Going to a house on a second date

Anonymous
Yes, yes, I know what this probably means. A man I’ve been talking to and went on a great first date with, invited me to his house for dinner for a second date. I feel comfortable doing so, and I will not sleep with him, and have already hinted to him I won’t. A friend of mine thinks this is lazy and should be taking me out to a restaurant instead on a second date. I personally don’t see the big deal. Thoughts?
Anonymous
It's LAZY for him to cook you dinner? Can't please women these days. You realize it's 10x harder to MAKE DINNER AT HOME than just go out to a restaurant. Perhaps he's a good cook and wants to impress you. Your friends isn't so bright.
Anonymous
I think safety-wise I would not do this. If his plan is to cook a fancy meal for you, it's too soon for that. If his plan is to order pizza or whatever then yes it's lazy. But any way you cut it, men should not invite women to their home when they barely know them unless they are looking to be featured in a Lifetime Movie of the Week.
Anonymous
My now husband kept wanting to cook me dinner, I put him off because I didn’t want to sleep with him. We were a month in before I went over. The meal was amazing. I wasn’t sorry I waited, though.
Anonymous
Anonymous wrote:I think safety-wise I would not do this. If his plan is to cook a fancy meal for you, it's too soon for that. If his plan is to order pizza or whatever then yes it's lazy. But any way you cut it, men should not invite women to their home when they barely know them unless they are looking to be featured in a Lifetime Movie of the Week.


Who says she doesn't know him? They've been talking. They just happen to only have one date. I've spoken to women for weeks or sometimes a few months before going on an format date.
Anonymous
You have been talking a while. You clearly signaled your boundaries.

Him working hard and making a dinner for you gives him a chance to try to impress, and you get all the benefits, plus you leave when you want. Sounds like a normal dating progression to me.

Really not seeing downsides to this.
Anonymous
I hope you don’t end up buried in the backyard.
Anonymous
This is just my experience. I dated a guy that I corresponded with for about a month, then we went on coffee dates, then dinner. Then eventually when I went to his place, he made a comment along the lines of: if you were to scream no one would be able to hear you. Even if it was a joke, it scared me away. And he was right: if I had needed help there actually was nobody there to hear or help me.

I guess proceed with caution OP. If you do go, keep you cell phone on and handy. Let someone know where you’ll be and set up a check in time with them, just in case.
Anonymous
If you are in his house he is expecting sex. He thinks hints are playing hard to get.
Anonymous
Back in the stone ages when I was dating, my standard third date was to cook dinner. I can honestly say that I never expected sex (though it did happen on occasion). It was just a chance to show off. At least 25 years ago, women ere inordinately impressed by a guy who is a good cook, particularly if they *aren't * good cooks.
Anonymous
Anonymous wrote:Back in the stone ages when I was dating, my standard third date was to cook dinner. I can honestly say that I never expected sex (though it did happen on occasion). It was just a chance to show off. At least 25 years ago, women ere inordinately impressed by a guy who is a good cook, particularly if they *aren't * good cooks.

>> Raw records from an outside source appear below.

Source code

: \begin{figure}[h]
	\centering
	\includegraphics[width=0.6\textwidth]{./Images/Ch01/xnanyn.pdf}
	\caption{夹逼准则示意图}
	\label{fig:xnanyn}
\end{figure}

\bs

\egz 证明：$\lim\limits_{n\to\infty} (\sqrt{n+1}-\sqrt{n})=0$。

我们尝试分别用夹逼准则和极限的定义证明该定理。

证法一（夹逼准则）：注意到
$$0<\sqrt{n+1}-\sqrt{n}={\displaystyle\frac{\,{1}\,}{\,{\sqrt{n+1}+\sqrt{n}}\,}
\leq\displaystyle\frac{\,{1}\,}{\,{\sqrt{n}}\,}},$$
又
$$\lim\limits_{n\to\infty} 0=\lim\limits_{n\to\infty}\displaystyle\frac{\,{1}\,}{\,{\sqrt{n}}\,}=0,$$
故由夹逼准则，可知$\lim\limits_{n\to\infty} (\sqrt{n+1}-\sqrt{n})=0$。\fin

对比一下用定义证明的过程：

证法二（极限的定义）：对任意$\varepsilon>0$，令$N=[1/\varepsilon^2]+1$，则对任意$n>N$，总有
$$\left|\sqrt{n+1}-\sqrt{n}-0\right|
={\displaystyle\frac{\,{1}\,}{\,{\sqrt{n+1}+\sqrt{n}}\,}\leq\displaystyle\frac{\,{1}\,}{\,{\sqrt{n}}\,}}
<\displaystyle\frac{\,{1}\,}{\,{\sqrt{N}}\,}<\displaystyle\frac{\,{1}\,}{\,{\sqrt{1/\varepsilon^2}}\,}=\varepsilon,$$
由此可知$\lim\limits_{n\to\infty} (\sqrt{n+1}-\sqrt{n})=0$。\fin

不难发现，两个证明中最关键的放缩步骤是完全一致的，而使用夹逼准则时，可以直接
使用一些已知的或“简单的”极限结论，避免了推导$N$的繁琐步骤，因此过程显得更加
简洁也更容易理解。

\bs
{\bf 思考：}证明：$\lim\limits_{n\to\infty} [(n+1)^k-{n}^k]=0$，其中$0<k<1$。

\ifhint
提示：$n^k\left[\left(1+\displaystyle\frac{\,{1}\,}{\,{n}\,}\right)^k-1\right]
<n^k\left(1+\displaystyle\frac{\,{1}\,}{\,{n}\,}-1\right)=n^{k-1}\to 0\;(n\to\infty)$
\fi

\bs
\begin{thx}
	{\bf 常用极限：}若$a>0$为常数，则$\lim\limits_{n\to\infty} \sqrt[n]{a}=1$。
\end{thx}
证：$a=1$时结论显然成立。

Men cannot cook, generally.
Anonymous
Anonymous wrote:This is just my experience. I dated a guy that I corresponded with for about a month, then we went on coffee dates, then dinner. Then eventually when I went to his place, he made a comment along the lines of: if you were to scream no one would be able to hear you. Even if it was a joke, it scared me away. And he was right: if I had needed help there actually was nobody there to hear or help me.

I guess proceed with caution OP. If you do go, keep you cell phone on and handy. Let someone know where you’ll be and set up a check in time with them, just in case.


OP here- HELLLLL no, if anyone ever said something along the lines of that, I’m done. Not funny.

I always let a friend know where the address is. I don’t get bad vibes at all, and feel pretty comfortable.
Anonymous
Anonymous wrote:If you are in his house he is expecting sex. He thinks hints are playing hard to get.


This. Obviously.
Anonymous
Anonymous wrote:
Anonymous wrote:Back in the stone ages when I was dating, my standard third date was to cook dinner. I can honestly say that I never expected sex (though it did happen on occasion). It was just a chance to show off. At least 25 years ago, women ere inordinately impressed by a guy who is a good cook, particularly if they *aren't * good cooks.


Men cannot cook, generally.


This is spectacularly false.
Anonymous
I sort of understand your friend , it seems like he's working you into the Netflix and chill lane.
This may or may not be accurate, but that's probably what she's thinking.
Go if you want to and feel safe enough to do so.